Chattanooga's Westside struggles to survive as downtown closes in

Verna Reed sits on her front porch talking with neighbors Monday, May 29, 2017, at College Hill Courts in Chattanooga, Tenn. Reed frequents the Westside Shop multiple times a week and is happy to see it back open.
Verna Reed sits on her front porch talking with neighbors Monday, May 29, 2017, at College Hill Courts in Chattanooga, Tenn. Reed frequents the Westside Shop multiple times a week and is happy to see it back open.

The police stop was about much more than a pack of cigarettes.

Malcolm Johnson and Fredrick Jones rounded the corner onto Grove Street and saw two officers stationed outside of College Hill Courts, the city's largest and oldest public housing site, around 8 p.m. on May 2.

Johnson, a 23-year-old Westside resident who is black, had seen many young black men stopped on Chattanooga's Westside and caught a few misdemeanor offenses himself.

But turning around in a high-crime area would only arouse law enforcement's suspicions, he said.

"I'm going to let them stop me, and I did," Johnson said May 3. "I have nothing on me."

Ordinarily, the men said, they would have turned left onto Grove Street to buy cigarettes from the Westside Shop, a lone convenience store in an area that has long struggled to attract a wholesale grocer.
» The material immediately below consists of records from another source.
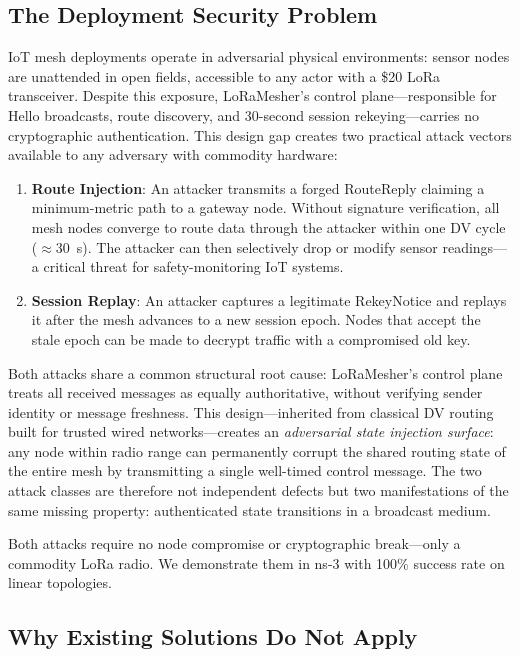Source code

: \documentclass[10pt,journal,compsoc]{IEEEtran}
\begin{document}
\subsection{The Deployment Security Problem}

IoT mesh deployments operate in adversarial physical environments:
sensor nodes are unattended in open fields, accessible to any
actor with a \$20 LoRa transceiver. Despite this exposure,
LoRaMesher's control plane—responsible for Hello broadcasts,
route discovery, and 30-second session rekeying—carries no
cryptographic authentication. This design gap creates two practical
attack vectors available to any adversary with commodity hardware:

\begin{enumerate}
  \item \textbf{Route Injection}: An attacker transmits a forged
    RouteReply claiming a minimum-metric path to a gateway node.
    Without signature verification, all mesh nodes converge to
    route data through the attacker within one DV cycle ($\approx$30~s).
    The attacker can then selectively drop or modify sensor readings—
    a critical threat for safety-monitoring IoT systems.

  \item \textbf{Session Replay}: An attacker captures a legitimate
    RekeyNotice and replays it after the mesh advances to a new
    session epoch. Nodes that accept the stale epoch can be made
    to decrypt traffic with a compromised old key.
\end{enumerate}

Both attacks share a common structural root cause: LoRaMesher's
control plane treats all received messages as equally authoritative,
without verifying sender identity or message freshness. This
design—inherited from classical DV routing built for trusted wired
networks—creates an \emph{adversarial state injection surface}:
any node within radio range can permanently corrupt the shared
routing state of the entire mesh by transmitting a single
well-timed control message. The two attack classes are therefore
not independent defects but two manifestations of the same missing
property: authenticated state transitions in a broadcast medium.

Both attacks require no node compromise or cryptographic break—only
a commodity LoRa radio. We demonstrate them in ns-3 with 100\%
success rate on linear topologies.

\subsection{Why Existing Solutions Do Not Apply}
\end{document}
The city had boarded up the shop's doors in late April after prosecutors said it had become a breeding ground for fights, drug deals and other illegal behaviors.

But on that day, the men turned right and walked into College Hill Courts, where Johnson's cousin said she would sell them tobacco - and where officers often patrol for nonresidents who may bring crime into the housing complex.

That night, two officers stopped them and asked them questions for 30 minutes to determine whether they were a threat, Johnson said.

What was Johnson's mother's name? Why was he staying in the Westside? Were either one of them gang members? The men repeated their tobacco story and said they weren't gang members.

Ultimately, they weren't arrested.

But standing on the Westside a day after the encounter, Johnson and Jones echoed what many pastors, activists and other community members have said about this majority- black area: Beneath the daily frustration of police stops, poverty and lack of access to food or education, one factor above all drives anxiety on the Westside - getting pushed out.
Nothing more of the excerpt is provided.